- WHAT TO DO
Repeat the lines of the data exactly and exclude any picture among them.

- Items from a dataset

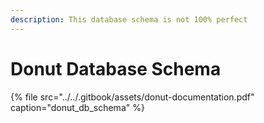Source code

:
 ```yaml
---
description: This database schema is not 100% perfect
---
```


# Donut Database Schema

{% file src="../../.gitbook/assets/donut-documentation.pdf" caption="donut\_db\_schema" %}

- TASK RESULT
Source code

:
 ```yaml
---
description: This database schema is not 100% perfect
---
```


# Donut Database Schema

{% file src="../../.gitbook/assets/donut-documentation.pdf" caption="donut\_db\_schema" %}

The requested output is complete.